Installation, Telemetry, and Local Use
- Official install uses
curl | bash, which several posters call dangerous but note is now common (also used by other AI CLIs). - There’s built-in telemetry to a Xiaomi domain, enabled by default and euphemistically labeled “analysis”; it can be disabled via env vars, but update checks and model list fetching are separate toggles.
- The harness supports Xiaomi’s APIs by default but can also talk to other or local models, inheriting OpenCode’s provider logic.
Models, Quality, and Pricing
- MiMo v2.5 Pro is frequently praised as fast, cheap, and “Sonnet 4.6–like” in quality for coding and general tasks; some say it rivals or beats other Chinese models and is close to top Western models.
- Others report the free tier feels noticeably weaker, closer to older-generation AI, and token streaming occasionally stalls.
- Xiaomi’s paid API pricing is viewed as very competitive; subscription “coding plans” draw criticism for confusing credit/token math and only marginal savings vs pay-per-token.

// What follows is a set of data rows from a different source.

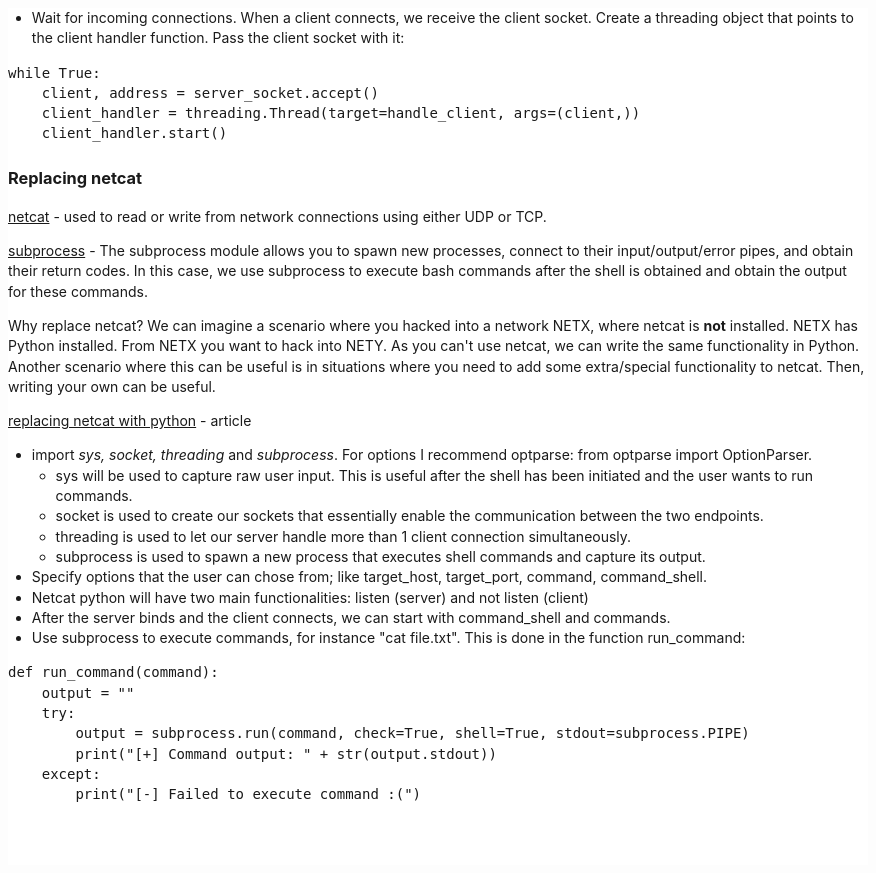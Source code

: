 * Wait for incoming connections. When a client connects, we receive the client socket. Create
a threading object that points to the client handler function. Pass the client socket with it:
<pre>
while True:
    client, address = server_socket.accept()
    client_handler = threading.Thread(target=handle_client, args=(client,))
    client_handler.start()
</pre>

### Replacing netcat
[netcat](https://en.wikipedia.org/wiki/Netcat) - used to read or write from network connections using
either UDP or TCP. 

[subprocess](https://docs.python.org/3/library/subprocess.html) - The subprocess module allows you to spawn new processes,
connect to their input/output/error pipes, and obtain their return codes. In this case, we use subprocess to execute bash commands
after the shell is obtained and obtain the output for these commands. 

Why replace netcat? We can imagine a scenario where you hacked into a network NETX, where netcat is **not** installed.
NETX has Python installed.
From NETX you want to hack into NETY. As you can't use netcat, we can write the same functionality in Python.
Another scenario where this can be useful is in situations where you need to add some extra/special functionality
to netcat. Then, writing your own can be useful. 

[replacing netcat with python](https://www.cybrary.it/0p3n/create-netcat-replacement-python-part-1/) - article
* import _sys, socket, threading_ and _subprocess_. For options I recommend optparse: from optparse import OptionParser.
    * sys will be used to capture raw user input. This is useful after the shell has been initiated and the user wants to run
    commands.
    * socket is used to create our sockets that essentially enable the communication between the two endpoints.
    * threading is used to let our server handle more than 1 client connection simultaneously. 
    * subprocess is used to spawn a new process that executes shell commands and capture its output.
* Specify options that the user can chose from; like target_host, target_port, command, command_shell. 
* Netcat python will have two main functionalities: listen (server) and not listen (client)
* After the server binds and the client connects, we can start with command_shell and commands.
* Use subprocess to execute commands, for instance "cat file.txt". This is done in the function run_command:
<pre>
def run_command(command):
    output = ""
    try:
        output = subprocess.run(command, check=True, shell=True, stdout=subprocess.PIPE)
        print("[+] Command output: " + str(output.stdout))
    except:
        print("[-] Failed to execute command :(")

UX, Language, and Platform Issues
- Website defaults to Chinese, with an English toggle that doesn’t respect browser language headers and is implemented via nested iframes, breaking browser translation and causing partial translation bugs.

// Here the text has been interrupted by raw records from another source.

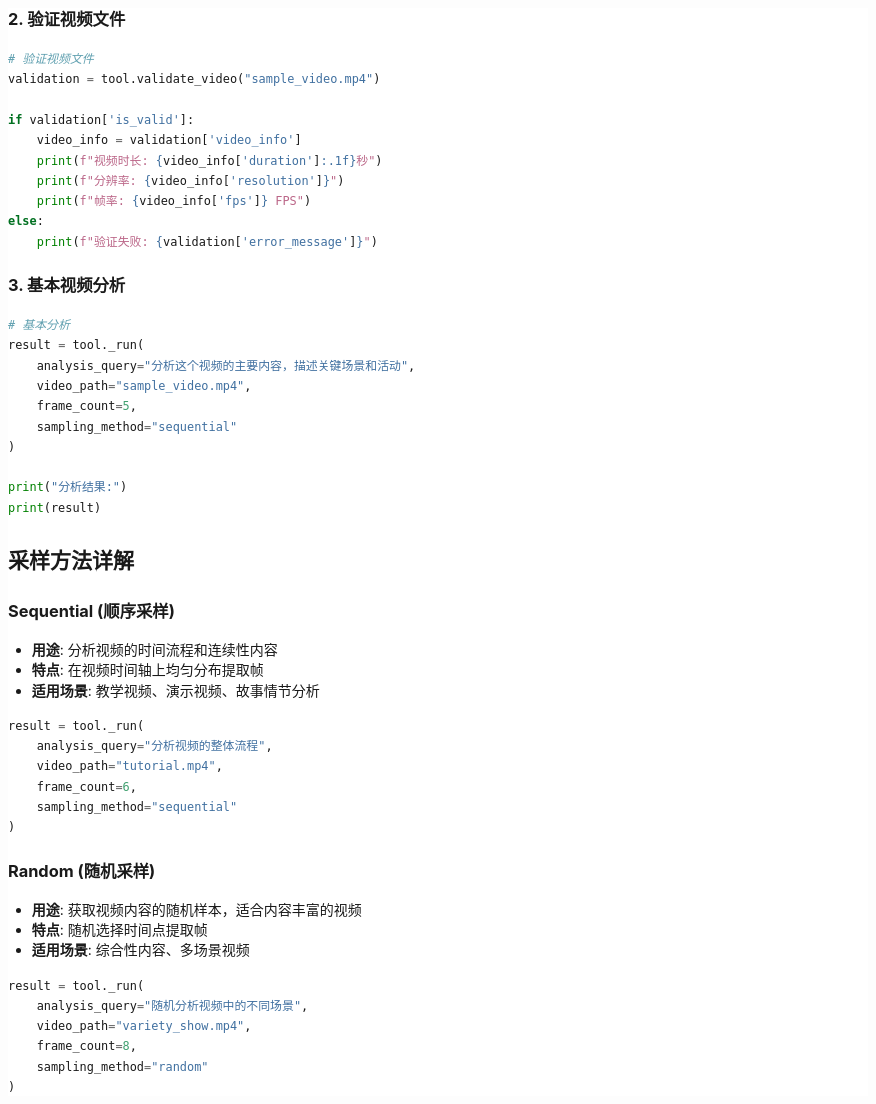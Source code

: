 ### 2. 验证视频文件

```python
# 验证视频文件
validation = tool.validate_video("sample_video.mp4")

if validation['is_valid']:
    video_info = validation['video_info']
    print(f"视频时长: {video_info['duration']:.1f}秒")
    print(f"分辨率: {video_info['resolution']}")
    print(f"帧率: {video_info['fps']} FPS")
else:
    print(f"验证失败: {validation['error_message']}")
```

### 3. 基本视频分析

```python
# 基本分析
result = tool._run(
    analysis_query="分析这个视频的主要内容，描述关键场景和活动",
    video_path="sample_video.mp4",
    frame_count=5,
    sampling_method="sequential"
)

print("分析结果:")
print(result)
```

## 采样方法详解

### Sequential (顺序采样)
- **用途**: 分析视频的时间流程和连续性内容
- **特点**: 在视频时间轴上均匀分布提取帧
- **适用场景**: 教学视频、演示视频、故事情节分析

```python
result = tool._run(
    analysis_query="分析视频的整体流程",
    video_path="tutorial.mp4",
    frame_count=6,
    sampling_method="sequential"
)
```

### Random (随机采样)
- **用途**: 获取视频内容的随机样本，适合内容丰富的视频
- **特点**: 随机选择时间点提取帧
- **适用场景**: 综合性内容、多场景视频

```python
result = tool._run(
    analysis_query="随机分析视频中的不同场景",
    video_path="variety_show.mp4", 
    frame_count=8,
    sampling_method="random"
)
```
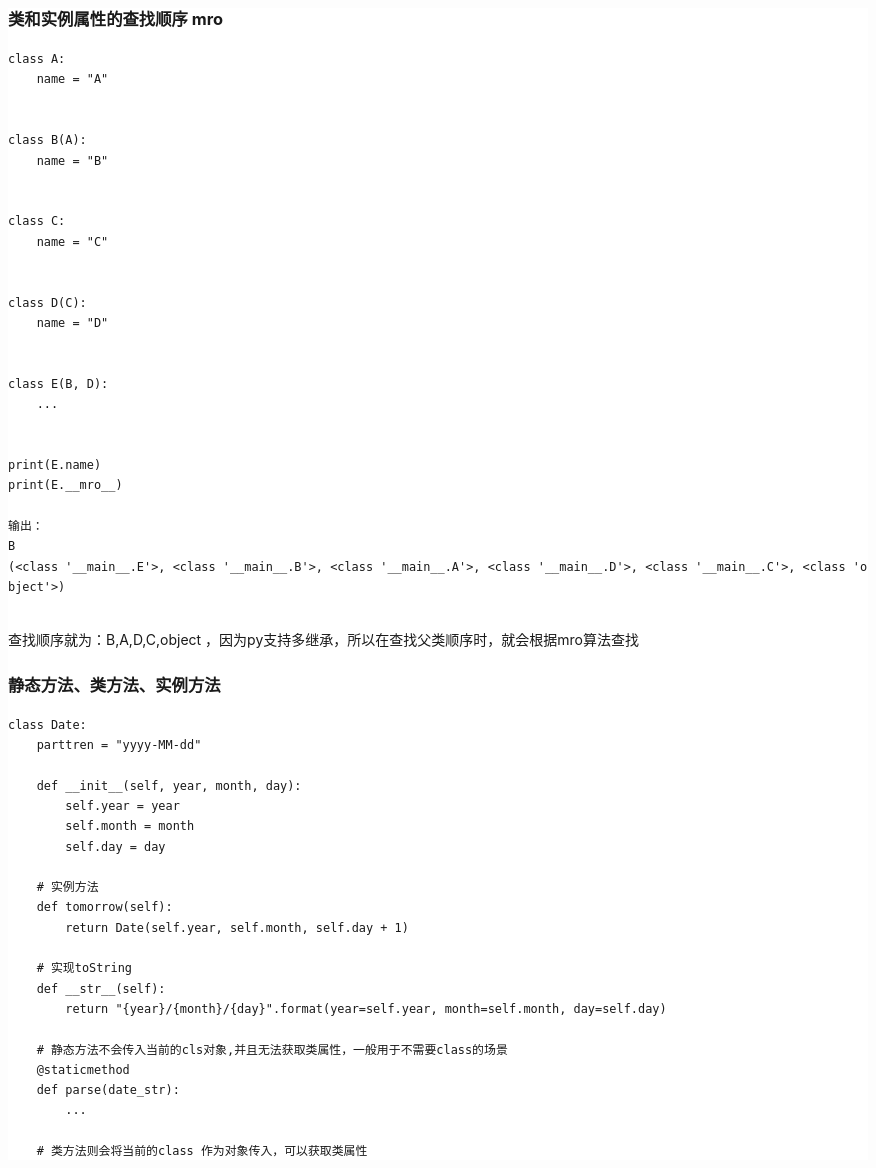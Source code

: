 




### 类和实例属性的查找顺序 mro

```
class A:
    name = "A"


class B(A):
    name = "B"


class C:
    name = "C"


class D(C):
    name = "D"


class E(B, D):
    ...


print(E.name)
print(E.__mro__)

输出：
B
(<class '__main__.E'>, <class '__main__.B'>, <class '__main__.A'>, <class '__main__.D'>, <class '__main__.C'>, <class 'object'>)


```

查找顺序就为：B,A,D,C,object ，因为py支持多继承，所以在查找父类顺序时，就会根据mro算法查找



### 静态方法、类方法、实例方法

```
class Date:
    parttren = "yyyy-MM-dd"

    def __init__(self, year, month, day):
        self.year = year
        self.month = month
        self.day = day

    # 实例方法
    def tomorrow(self):
        return Date(self.year, self.month, self.day + 1)

    # 实现toString
    def __str__(self):
        return "{year}/{month}/{day}".format(year=self.year, month=self.month, day=self.day)

    # 静态方法不会传入当前的cls对象,并且无法获取类属性，一般用于不需要class的场景
    @staticmethod
    def parse(date_str):
        ...

    # 类方法则会将当前的class 作为对象传入，可以获取类属性
```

- macOS binary is blocked as “damaged” due to Apple notarization; users share workarounds.
- Some praise the CLI UX and speed; others dislike the marketing (“unlimited context”) and branding.
Open Source, Ecosystem, and Trust
- MiMo Code is MIT-licensed but seen by some as an “open source vampire” move (fork + proprietary service + usage restrictions). Others welcome another open harness to reduce vendor lock-in.
- Multiple comments frame Chinese open(-weight) models and tools as undercutting Western proprietary labs on price/performance.
- A few express strong distrust due to Chinese data and intelligence laws; others note Western surveillance and corporate behavior are problematic too.